Considering the possible large influence of the distribution density of tasks on the algorithm, this paper generates 18 sets of observation tasks in the range of latitude [−30°, 60°] and longitude [0°, 150°], respectively (groups 1–6 are observation tasks with task sizes of 100, 200, 300, 400, 500, 600 under dense distribution, groups 7–12 are observation tasks with task sizes of 100, 200, 300, 400, 500, 600 under the uniform distribution, respectively 100, 200, 300, 400, 500, 600, and 13–18 groups of 100, 200, 300, 400, 500, 600 under mixed distribution), and the DMP-TA algorithm is experimentally validated under these 18 groups of data. The experimentally obtained results are shown in Figure 7 and Figure 8.

From Figure 7, it can be seen that the DMP-TA algorithm has a strong task aggregation capability in all three distributions: dense, uniform, and mixed distributions. Among them, the DMP-TA algorithm obtains the lowest number of aggregated missions when they are densely distributed and the highest number of aggregated missions when they are uniformly distributed. When the tasks are densely distributed, the number of tasks that can be covered simultaneously by a single satellite transit is higher. Thus the chance of task aggregation is greater.

From Figure 8, it can be seen that when the missions are densely distributed, the satellite resource consumption can be reduced the most by using the DMP-TA algorithm for aggregation, and the satellite resource consumption can be reduced the least by using the DMP-TA algorithm for aggregation when the missions are uniformly distributed. This phenomenon may be due to the higher overlap rate of observation time windows between missions when missions are densely distributed and the lower energy consumption of aggregated missions resulting from mission aggregation when the overlap rate of mission observation time windows is higher. Also, fewer task aggregations are generated in the case of dense distribution, which leads to the minor overall energy consumption of the observation tasks.

6. Conclusions

This paper addresses the problem of limited resources of Earth observation satellites in space information networks and the difficulty of satisfying many observation tasks.
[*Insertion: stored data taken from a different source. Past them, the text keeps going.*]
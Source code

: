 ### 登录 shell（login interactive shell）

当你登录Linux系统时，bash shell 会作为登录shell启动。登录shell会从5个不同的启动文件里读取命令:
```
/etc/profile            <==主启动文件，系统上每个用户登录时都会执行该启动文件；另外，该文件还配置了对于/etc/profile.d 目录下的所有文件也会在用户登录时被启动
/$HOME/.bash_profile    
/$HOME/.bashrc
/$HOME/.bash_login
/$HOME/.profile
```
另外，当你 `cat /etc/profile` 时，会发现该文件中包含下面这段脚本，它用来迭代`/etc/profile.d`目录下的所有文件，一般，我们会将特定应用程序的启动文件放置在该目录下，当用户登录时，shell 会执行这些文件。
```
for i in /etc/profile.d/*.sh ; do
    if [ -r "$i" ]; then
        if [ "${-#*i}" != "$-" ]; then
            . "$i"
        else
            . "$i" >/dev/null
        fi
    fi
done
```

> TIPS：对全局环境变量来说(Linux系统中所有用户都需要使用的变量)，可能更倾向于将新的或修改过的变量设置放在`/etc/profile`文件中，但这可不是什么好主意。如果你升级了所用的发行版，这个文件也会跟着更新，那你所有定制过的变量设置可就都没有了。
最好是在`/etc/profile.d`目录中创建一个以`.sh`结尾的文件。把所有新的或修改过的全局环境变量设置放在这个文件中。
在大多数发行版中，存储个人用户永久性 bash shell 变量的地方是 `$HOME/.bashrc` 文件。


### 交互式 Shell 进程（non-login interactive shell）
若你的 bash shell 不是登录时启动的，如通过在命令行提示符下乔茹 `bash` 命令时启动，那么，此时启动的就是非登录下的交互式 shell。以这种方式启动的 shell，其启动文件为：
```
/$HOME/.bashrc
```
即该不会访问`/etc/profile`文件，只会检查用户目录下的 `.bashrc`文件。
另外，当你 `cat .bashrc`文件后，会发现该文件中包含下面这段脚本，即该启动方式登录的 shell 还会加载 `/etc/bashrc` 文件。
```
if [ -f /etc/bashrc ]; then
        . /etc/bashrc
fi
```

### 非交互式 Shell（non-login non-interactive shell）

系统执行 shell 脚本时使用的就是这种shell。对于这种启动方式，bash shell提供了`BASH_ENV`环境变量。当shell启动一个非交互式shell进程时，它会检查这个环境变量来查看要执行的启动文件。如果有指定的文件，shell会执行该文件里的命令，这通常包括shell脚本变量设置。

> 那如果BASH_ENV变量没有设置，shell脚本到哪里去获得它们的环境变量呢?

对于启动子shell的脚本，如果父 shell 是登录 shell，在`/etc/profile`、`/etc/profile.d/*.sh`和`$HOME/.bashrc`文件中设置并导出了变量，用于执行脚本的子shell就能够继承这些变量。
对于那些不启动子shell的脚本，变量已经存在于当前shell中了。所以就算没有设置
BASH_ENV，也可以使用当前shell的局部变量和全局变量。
The aggregation method of observation tasks under multi-satellite cooperative observation is studied to improve the utilization rate of satellite resources. An in-depth analysis of the principle of satellite Earth observation and the aggregation constraints of Earth observation tasks is presented, a multi-satellite multi-task aggregation graph model is constructed, and a model construction algorithm is given. Based on the multi-satellite multi-task aggregation graph model, a multi-satellite multi-task aggregation algorithm is designed based on the dynamic merging of tasks. The task merging strategy in the aggregation algorithm is studied in depth. The task synthesis priority based on the minimum energy consumption of the aggregated tasks and the minimum energy consumption calculation method of the aggregated tasks based on dynamic planning is designed to realize the fast solution of the task synthesis priority. The paper concludes with a complete theoretical and experimental validation of the algorithm and a comparative analysis with the aggregation algorithm proposed in the literature [17]. The experiments show that the task size can be reduced by about 45%. The energy required for task execution can be reduced by about 50% after aggregation by the algorithm in this paper. The algorithm in this paper is slightly higher than the aggregation algorithm proposed in [17] in terms of running time. Still, the reduction in aggregated task size obtained using the algorithm in this paper is 25% more than using the algorithm in [17]. The sum of the energy consumption required for aggregated task execution is 20% less.

The observation task aggregation method proposed in this paper has some practical significance. However, there is room for improvement. To better match the work of observation satellites, the next step is to study the real-time task aggregation scheme during the execution of observation tasks.